Abstract

With the development of heterogeneous networks and video coding standards, multiresolution video applications over networks become important. It is critical to ensure the service quality of the network for time-sensitive video services. Worldwide Interoperability for Microwave Access (WIMAX) is a good candidate for delivering video signals because through WIMAX the delivery quality based on the quality-of-service (QoS) setting can be guaranteed. The selection of suitable QoS parameters is, however, not trivial for service users. Instead, what a video service user really concerns with is the video quality of presentation (QoP) which includes the video resolution, the fidelity, and the frame rate. In this paper, we present a quality control mechanism in multiresolution video coding structures over WIMAX networks and also investigate the relationship between QoP and QoS in end-to-end connections. Consequently, the video presentation quality can be simply mapped to the network requirements by a mapping table, and then the end-to-end QoS is achieved. We performed experiments with multiresolution MPEG coding over WIMAX networks. In addition to the QoP parameters, the video characteristics, such as, the picture activity and the video mobility, also affect the QoS significantly.

1. Introduction

With the development of heterogeneous networks, multiresolution video coding becomes desirable in various applications. It is important to provide a flexible scalable framework for multiresolution video services, where video resolution, quality, and network quality-of-service (QoS) parameters are determined according to the requirements of user equipment and network resources [14]. Worldwide Interoperability for Microwave Access (WIMAX) communication is suitable for supporting video delivery because it guarantees the service quality. The network control reserves adequate resources in the network to support video delivery based on QoS parameters, which, in general, includes the peak rate, the mean rate, the mean burst length, the delay, the jitter, the cell loss rate, and so forth [57]. A negotiation process may be involved in QoS parameter determination for efficient network resource utilization. As long as the video application requests a suitable set of QoS parameters, the network should be able to deliver the video signals with guaranteed quality [8].

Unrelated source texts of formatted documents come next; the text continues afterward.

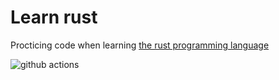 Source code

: # Learn rust

Procticing code when learning [the rust programming language](https://www.rust-lang.org/)

![github actions](https://github.com/maidamai0/learn_rust/actions/workflows/ci.yaml/badge.svg) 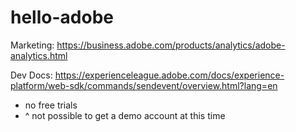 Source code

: # hello-adobe


Marketing:
https://business.adobe.com/products/analytics/adobe-analytics.html

Dev Docs:
https://experienceleague.adobe.com/docs/experience-platform/web-sdk/commands/sendevent/overview.html?lang=en


- no free trials
- ^ not possible to get a demo account at this time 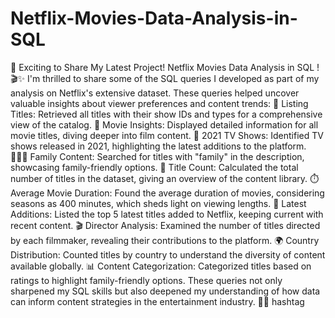 # Netflix-Movies-Data-Analysis-in-SQL

🚀 Exciting to Share My Latest Project!
Netflix Movies Data Analysis in SQL !🎬✨
I'm thrilled to share some of the SQL queries I developed as part of my analysis on Netflix's extensive dataset. These queries helped uncover valuable insights about viewer preferences and content trends:
📖 Listing Titles: Retrieved all titles with their show IDs and types for a comprehensive view of the catalog.
🎥 Movie Insights: Displayed detailed information for all movie titles, diving deeper into film content.
📅 2021 TV Shows: Identified TV shows released in 2021, highlighting the latest additions to the platform.
👨‍👩‍👧 Family Content: Searched for titles with "family" in the description, showcasing family-friendly options.
🔢 Title Count: Calculated the total number of titles in the dataset, giving an overview of the content library.
⏱️ Average Movie Duration: Found the average duration of movies, considering seasons as 400 minutes, which sheds light on viewing lengths.
🌟 Latest Additions: Listed the top 5 latest titles added to Netflix, keeping current with recent content.
🎬 Director Analysis: Examined the number of titles directed by each filmmaker, revealing their contributions to the platform.
🌍 Country Distribution: Counted titles by country to understand the diversity of content available globally.
📊 Content Categorization: Categorized titles based on ratings to highlight family-friendly options.
These queries not only sharpened my SQL skills but also deepened my understanding of how data can inform content strategies in the entertainment industry. 🙏💡
hashtag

A user could specify a set of QoS parameters satisfying the requirements of video quality before executing an application. The selection of suitable QoS parameters is, however, not trivia for video service users. The QoS must be set based on specific application programming interface (API) and transport mechanism provided by vendors. An ordinary user may not have the knowledge on such network details. Instead, a user may only concern the size of the pictures, that is, the resolution, the video quality, that is, the PSNR, and the frame rate, defined as the quality-of-presentation (QoP) [9]. It is desirable to have a mechanism which shields video applications from the complexity of QoS management and control. It is also much easier to define the QoP parameters than the QoS parameters because QoP directly defines the quality of the user interface to viewers. In multiresolution video services, this approach becomes more important because of the existence of different QoS requirements [10, 11].

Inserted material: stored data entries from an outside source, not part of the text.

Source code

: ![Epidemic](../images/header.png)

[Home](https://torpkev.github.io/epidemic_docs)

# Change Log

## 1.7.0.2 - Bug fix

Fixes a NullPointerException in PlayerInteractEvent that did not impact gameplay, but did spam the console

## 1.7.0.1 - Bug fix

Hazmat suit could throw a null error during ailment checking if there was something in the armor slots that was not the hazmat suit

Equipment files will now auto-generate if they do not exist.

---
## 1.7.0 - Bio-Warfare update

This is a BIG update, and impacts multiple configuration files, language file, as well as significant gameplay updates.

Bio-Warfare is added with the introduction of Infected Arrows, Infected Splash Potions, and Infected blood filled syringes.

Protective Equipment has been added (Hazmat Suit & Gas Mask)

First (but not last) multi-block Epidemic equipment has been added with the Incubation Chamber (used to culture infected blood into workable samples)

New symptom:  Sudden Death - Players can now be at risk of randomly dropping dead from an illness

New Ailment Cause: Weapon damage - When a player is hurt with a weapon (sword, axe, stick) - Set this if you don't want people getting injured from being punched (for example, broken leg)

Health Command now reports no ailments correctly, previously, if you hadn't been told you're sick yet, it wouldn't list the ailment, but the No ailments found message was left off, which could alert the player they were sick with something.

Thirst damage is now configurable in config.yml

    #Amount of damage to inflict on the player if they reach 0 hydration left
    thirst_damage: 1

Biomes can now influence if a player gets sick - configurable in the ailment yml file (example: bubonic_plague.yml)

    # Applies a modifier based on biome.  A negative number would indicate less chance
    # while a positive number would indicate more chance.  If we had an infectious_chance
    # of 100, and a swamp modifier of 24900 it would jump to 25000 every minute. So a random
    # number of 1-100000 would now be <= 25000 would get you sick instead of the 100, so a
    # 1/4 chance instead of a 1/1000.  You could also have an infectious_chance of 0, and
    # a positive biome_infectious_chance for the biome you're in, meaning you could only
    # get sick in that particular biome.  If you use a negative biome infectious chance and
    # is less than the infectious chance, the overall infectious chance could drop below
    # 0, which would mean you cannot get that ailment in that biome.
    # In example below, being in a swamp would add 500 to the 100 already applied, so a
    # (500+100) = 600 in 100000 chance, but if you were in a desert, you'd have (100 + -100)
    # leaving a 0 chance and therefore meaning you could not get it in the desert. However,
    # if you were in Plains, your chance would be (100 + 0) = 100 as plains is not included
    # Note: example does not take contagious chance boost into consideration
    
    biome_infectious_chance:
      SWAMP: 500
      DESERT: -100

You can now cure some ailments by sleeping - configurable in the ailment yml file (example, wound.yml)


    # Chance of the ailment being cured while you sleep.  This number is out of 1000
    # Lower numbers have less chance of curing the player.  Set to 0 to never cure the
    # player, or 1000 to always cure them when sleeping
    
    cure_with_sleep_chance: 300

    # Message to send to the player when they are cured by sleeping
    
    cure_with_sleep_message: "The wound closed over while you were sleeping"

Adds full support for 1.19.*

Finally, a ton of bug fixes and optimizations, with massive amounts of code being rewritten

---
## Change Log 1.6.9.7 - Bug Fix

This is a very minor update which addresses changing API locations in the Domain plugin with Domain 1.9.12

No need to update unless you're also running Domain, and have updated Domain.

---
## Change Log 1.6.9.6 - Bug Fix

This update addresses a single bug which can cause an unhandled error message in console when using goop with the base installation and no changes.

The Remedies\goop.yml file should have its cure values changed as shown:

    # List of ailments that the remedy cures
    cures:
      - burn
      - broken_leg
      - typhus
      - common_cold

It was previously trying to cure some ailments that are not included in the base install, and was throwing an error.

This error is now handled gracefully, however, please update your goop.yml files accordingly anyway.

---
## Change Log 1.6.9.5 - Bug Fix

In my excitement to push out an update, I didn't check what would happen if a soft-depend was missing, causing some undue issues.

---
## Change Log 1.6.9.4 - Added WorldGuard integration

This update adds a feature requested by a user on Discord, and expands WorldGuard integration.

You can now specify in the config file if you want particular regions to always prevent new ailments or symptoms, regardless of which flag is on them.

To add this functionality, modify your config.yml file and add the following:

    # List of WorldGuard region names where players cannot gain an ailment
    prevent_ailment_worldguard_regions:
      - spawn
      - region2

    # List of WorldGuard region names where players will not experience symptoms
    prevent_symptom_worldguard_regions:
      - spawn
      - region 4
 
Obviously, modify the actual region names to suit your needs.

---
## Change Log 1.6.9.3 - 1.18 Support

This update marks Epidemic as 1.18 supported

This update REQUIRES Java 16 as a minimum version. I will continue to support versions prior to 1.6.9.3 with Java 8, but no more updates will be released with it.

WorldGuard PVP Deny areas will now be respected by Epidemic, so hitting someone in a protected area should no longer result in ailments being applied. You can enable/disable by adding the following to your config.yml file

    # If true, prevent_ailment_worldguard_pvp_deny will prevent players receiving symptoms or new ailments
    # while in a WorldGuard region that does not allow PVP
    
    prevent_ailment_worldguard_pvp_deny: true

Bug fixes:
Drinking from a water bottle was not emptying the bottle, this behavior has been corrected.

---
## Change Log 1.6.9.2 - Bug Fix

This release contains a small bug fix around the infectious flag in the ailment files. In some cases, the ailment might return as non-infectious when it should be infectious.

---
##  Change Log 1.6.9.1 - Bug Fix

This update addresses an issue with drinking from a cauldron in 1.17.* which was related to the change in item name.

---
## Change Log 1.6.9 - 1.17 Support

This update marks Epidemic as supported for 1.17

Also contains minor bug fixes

2. Multiresolution Video System Architecture

In 1993, the International Standard Organization (ISO) developed MPEG-2, a scalable coding method for moving pictures. The MPEG-2 test model 5 (TM-5) is used in the course of the research for comparison purposes [1]. The MPEG-2 scalability methods include SNR scalability, spatial scalability, and temporal scalability. Moreover, combinations of the basic scalability are also supported as hybrid scalability. In the case of basic scalability of MPEG-2 TM-5, two layers of video, referred as the lower layer and the enhancement layer, are allowed, whereas in hybrid scalability up to three layers are supported. However, owing to huge variations of video service quality with different network bandwidth and terminal equipment, the two or three layer schemes are still not adequate. A more flexible multiresolution scalable video coding structure may be needed.

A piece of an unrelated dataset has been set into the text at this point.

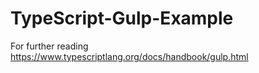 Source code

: # TypeScript-Gulp-Example

For further reading 
https://www.typescriptlang.org/docs/handbook/gulp.html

The structure of a layered video coder is shown in Figure 1. The input signal is compressed into a number of discrete layers, arranged in a hierarchy that provides different quality for delivering across multiple network connections. In each input format, SNR scalability provides two quality services: basic quality service (lower quality) and enhanced quality service (higher quality). The input video is compressed to produce a set of different resolutions ranging from HDTV to QCIF and different output rates, for example, L1B and L1E. The encoding procedure of the base layer is identical to that of a nonscalable video coding. The input bit stream to the encoder of the enhancement layer is, however, the residual signal which is the quantization error in the base layer. The decoder modules, DB and DE, are capable of decoding base layer and enhancement layer bit strings, respectively. If only the base layer is received, the decoder DB produces the base quality video signals. If the decoder receives both layers, it combines the decoded signals of both layers to produce improved quality. In general, each additional enhancement layer produces an extra improvement in reconstruction quality.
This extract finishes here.